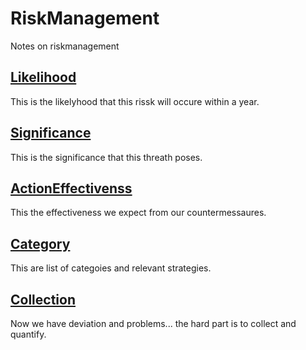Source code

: # RiskManagement
Notes on riskmanagement


## [Likelihood](./Likelihood.md)
This is the likelyhood that this rissk will occure within a year.

## [Significance](./Significance.md)
This is the significance that this threath poses.

## [ActionEffectivenss](./ActionEffectiveness.md)
This the effectiveness we expect from our countermessaures.

## [Category](./category.md)
This are list of categoies and relevant strategies.

## [Collection](./CollectProblems.md)

Now we have deviation and problems... the hard part is to collect and quantify.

**TASK TO CARRY OUT:** State how many lines of the listing above include the word "that". Give nothing but the number.

**ANSWER SPACE:** 2